“Luna?” The old wooden stairs creaked and moaned as my mom came down the steps.
I set my mug on the coffee table and ran around the couch just as her foot made it to the floor. I wrapped her small frame in a tight hug, and tears burned my eyes. It had been too long since I had seen her, and now that I was here, I knew that living in Boston was the wrong thing to do. I shouldn’t have ever left.
I ran for the wrong reasons when I should have stayed for the right ones.
“Where is my Star?” My dad called out after me, his loud feet pounding on the steps like a giant. He never called me Luna. He thought it was funny to call me a star that surrounded the moon. I loved it and I never wanted it to change. It was our thing and it meant everything to me.
“I’m right here,” I said, still keeping a tight hold on mom. She was so small and skinny, always had been. If I ever wanted to know what I would look like when I aged, all I would have to do is look at my mom.
We were practically twins, except she had a bit more gray in her brown curly hair and wrinkles on her face. While she had brown eyes, I had inherited my dad’s green eyes, the only thing that told the world we were related in some way.
“There’s my girl,” he said, yanking me away from my mom’s arms.
I buried my nose in his chest and inhaled, tears stinging my eyes when I felt how much skinnier he was. He smelled sick, not like the usual bar of soap, but like a hospital. I tightened my arms around him, and the first tear fell.
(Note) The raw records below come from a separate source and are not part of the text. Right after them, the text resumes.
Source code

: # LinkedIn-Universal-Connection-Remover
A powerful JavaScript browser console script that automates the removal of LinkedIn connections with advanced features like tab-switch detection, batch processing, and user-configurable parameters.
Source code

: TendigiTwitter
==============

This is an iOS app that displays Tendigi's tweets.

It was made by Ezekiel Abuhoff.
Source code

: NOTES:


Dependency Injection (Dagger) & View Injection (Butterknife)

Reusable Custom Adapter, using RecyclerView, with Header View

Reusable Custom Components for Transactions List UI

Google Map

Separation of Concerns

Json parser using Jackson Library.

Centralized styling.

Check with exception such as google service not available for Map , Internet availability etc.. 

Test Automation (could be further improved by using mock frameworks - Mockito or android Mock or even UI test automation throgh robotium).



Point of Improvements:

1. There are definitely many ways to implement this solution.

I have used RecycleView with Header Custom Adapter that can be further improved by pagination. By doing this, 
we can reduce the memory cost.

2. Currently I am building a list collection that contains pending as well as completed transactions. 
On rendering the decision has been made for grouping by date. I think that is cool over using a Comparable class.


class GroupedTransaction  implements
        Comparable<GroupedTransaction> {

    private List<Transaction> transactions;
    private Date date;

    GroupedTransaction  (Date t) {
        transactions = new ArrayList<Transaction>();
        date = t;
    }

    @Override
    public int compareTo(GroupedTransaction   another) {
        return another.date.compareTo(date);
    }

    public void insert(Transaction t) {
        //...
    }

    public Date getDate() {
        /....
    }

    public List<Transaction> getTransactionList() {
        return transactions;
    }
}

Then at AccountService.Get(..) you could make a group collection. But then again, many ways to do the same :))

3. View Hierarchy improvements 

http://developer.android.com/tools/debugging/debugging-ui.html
“Oh, I’ll be alright, sweetie. I’ll be alright,” he comforted me when I should have been the one comforting him.
“You don’t feel like it,” I said, wiping my nose on the front of his shirt.
He leaned back. “Did you just wipe your nose on me?” His smile was telling, reminding him of all the times I did that as a child if I had to guess.
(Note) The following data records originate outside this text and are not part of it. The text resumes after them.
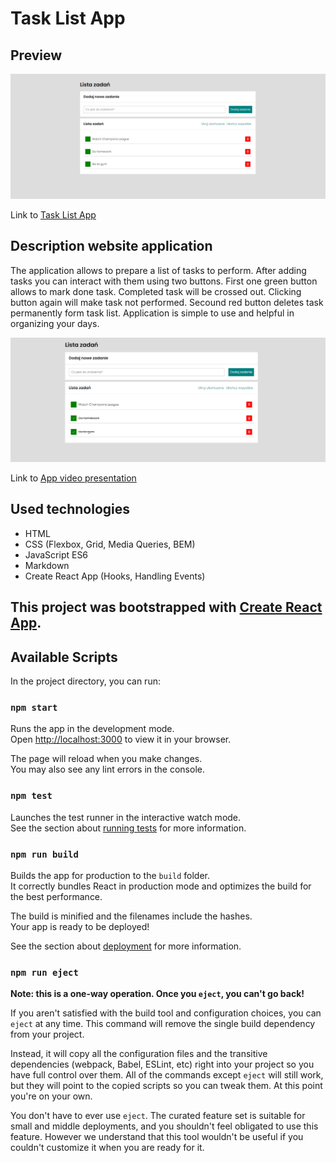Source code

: # Task List App
## Preview
![App after add tasks](https://github.com/PaweLeszczynsky/to-do-list-react/blob/main/preview1.png?raw=true)

Link to [Task List App](https://paweleszczynsky.github.io/to-do-list-react/)
## Description website application
The application allows to prepare a list of tasks to perform. After adding tasks you can interact with them using two buttons. First one green button allows to mark done task. Completed task will be crossed out. Clicking button again will make task not performed. Secound red button deletes task permanently form task list. Application is simple to use and helpful in organizing your days.

![App after mark tasks](https://github.com/PaweLeszczynsky/to-do-list-react/blob/main/preview2.png?raw=true)

Link to [App video presentation](https://youtu.be/Quk2O5OzMS8)
## Used technologies

- HTML
- CSS (Flexbox, Grid, Media Queries, BEM)
- JavaScript ES6
- Markdown
- Create React App (Hooks, Handling Events)


## This project was bootstrapped with [Create React App](https://github.com/facebook/create-react-app).

## Available Scripts

In the project directory, you can run:

### `npm start`

Runs the app in the development mode.\
Open [http://localhost:3000](http://localhost:3000) to view it in your browser.

The page will reload when you make changes.\
You may also see any lint errors in the console.

### `npm test`

Launches the test runner in the interactive watch mode.\
See the section about [running tests](https://facebook.github.io/create-react-app/docs/running-tests) for more information.

### `npm run build`

Builds the app for production to the `build` folder.\
It correctly bundles React in production mode and optimizes the build for the best performance.

The build is minified and the filenames include the hashes.\
Your app is ready to be deployed!

See the section about [deployment](https://facebook.github.io/create-react-app/docs/deployment) for more information.

### `npm run eject`

**Note: this is a one-way operation. Once you `eject`, you can't go back!**

If you aren't satisfied with the build tool and configuration choices, you can `eject` at any time. This command will remove the single build dependency from your project.

Instead, it will copy all the configuration files and the transitive dependencies (webpack, Babel, ESLint, etc) right into your project so you have full control over them. All of the commands except `eject` will still work, but they will point to the copied scripts so you can tweak them. At this point you're on your own.

You don't have to ever use `eject`. The curated feature set is suitable for small and middle deployments, and you shouldn't feel obligated to use this feature. However we understand that this tool wouldn't be useful if you couldn't customize it when you are ready for it.

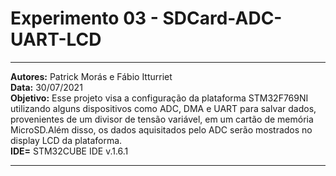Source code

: # Experimento 03 - SDCard-ADC-UART-LCD
_____________________________________________________________________________________________________________________________________________
**Autores:** Patrick Morás e Fábio Itturriet  
**Data:** 30/07/2021           
**Objetivo:** Esse projeto visa a configuração da plataforma STM32F769NI utilizando alguns dispositivos como ADC, DMA e UART para salvar dados, provenientes de um divisor de tensão variável, em um cartão de memória MicroSD.Além disso, os dados aquisitados pelo ADC serão mostrados no display LCD da plataforma.                      
**IDE=** STM32CUBE IDE v.1.6.1

_____________________________________________________________________________________________________________________________________________

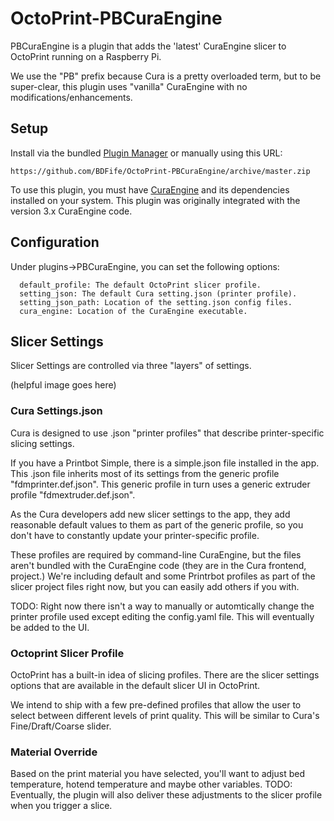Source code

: # OctoPrint-PBCuraEngine

PBCuraEngine is a plugin that adds the 'latest' CuraEngine slicer to
OctoPrint running on a Raspberry Pi.

We use the "PB" prefix because Cura is a pretty overloaded term, but
to be super-clear, this plugin uses "vanilla" CuraEngine with no modifications/enhancements. 

## Setup

Install via the bundled [Plugin Manager](https://github.com/foosel/OctoPrint/wiki/Plugin:-Plugin-Manager)
or manually using this URL:

    https://github.com/BDFife/OctoPrint-PBCuraEngine/archive/master.zip

To use this plugin, you must have [CuraEngine](https://github.com/Ultimaker/CuraEngine/blob/master/README.md)
and its dependencies installed on your system. This plugin was
originally integrated with the version 3.x CuraEngine code.

## Configuration

Under plugins->PBCuraEngine, you can set the following options:

      default_profile: The default OctoPrint slicer profile.
      setting_json: The default Cura setting.json (printer profile).
      setting_json_path: Location of the setting.json config files.
      cura_engine: Location of the CuraEngine executable.

## Slicer Settings

Slicer Settings are controlled via three "layers" of settings.

(helpful image goes here)

### Cura Settings.json

Cura is designed to use .json "printer profiles" that describe
printer-specific slicing settings.

If you have a Printbot Simple, there is a simple.json file installed
in the app. This .json file inherits most of its settings from the
generic profile "fdmprinter.def.json". This generic profile in turn
uses a generic extruder profile "fdmextruder.def.json".

As the Cura developers add new slicer settings to the app, they add
reasonable default values to them as part of the generic profile, so
you don't have to constantly update your printer-specific profile.

These profiles are required by command-line CuraEngine, but the files
aren't bundled with the CuraEngine code (they are in the Cura
frontend, project.) We're including default and some Printrbot
profiles as part of the slicer project files right now, but you can
easily add others if you with.

TODO: Right now there isn't a way to manually or automtically change
the printer profile used except editing the config.yaml file. This
will eventually be added to the UI.

### Octoprint Slicer Profile

OctoPrint has a built-in idea of slicing profiles. There are the
slicer settings options that are available in the default slicer UI in
OctoPrint.

We intend to ship with a few pre-defined profiles that allow the user
to select between different levels of print quality. This will be
similar to Cura's Fine/Draft/Coarse slider.

### Material Override

Based on the print material you have selected, you'll want to adjust
bed temperature, hotend temperature and maybe other variables. TODO:
Eventually, the plugin will also deliver these adjustments to the
slicer profile when you trigger a slice.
“No?” I grinned, and his big hands came up and wiped my tears away. He was the only man in my life that never disappointed me.
“It’s so good to have you home, honey,” my mom said, running her fingers through my hair. “You look too skinny. Were you eating in Boston? That’s okay; I’ll fix that. I’ll make some breakfast, come on.”
“I ate,” I weakly argued because my diet consisted of cereal and noodles. What were even vegetables?
Dad chuckled. “Come on, sweetie, let’s go upstairs, and you can tell us all about this last year.”
With his hand in the middle of my back, he guided me up the steps, and for the first time since I dreaded coming back to Camden, I finally felt at home.
And that was something Easton could never take away from me. He was just a boy, he wasn’t my entire life, and now that I was here with my mom and dad, I realized just how short life could be.
Tomorrow, I’d go to Lowe’s and pick up some supplies to redecorate my room and start living again.
“Hey, dad?” I asked as we made our way to the top of the stairs.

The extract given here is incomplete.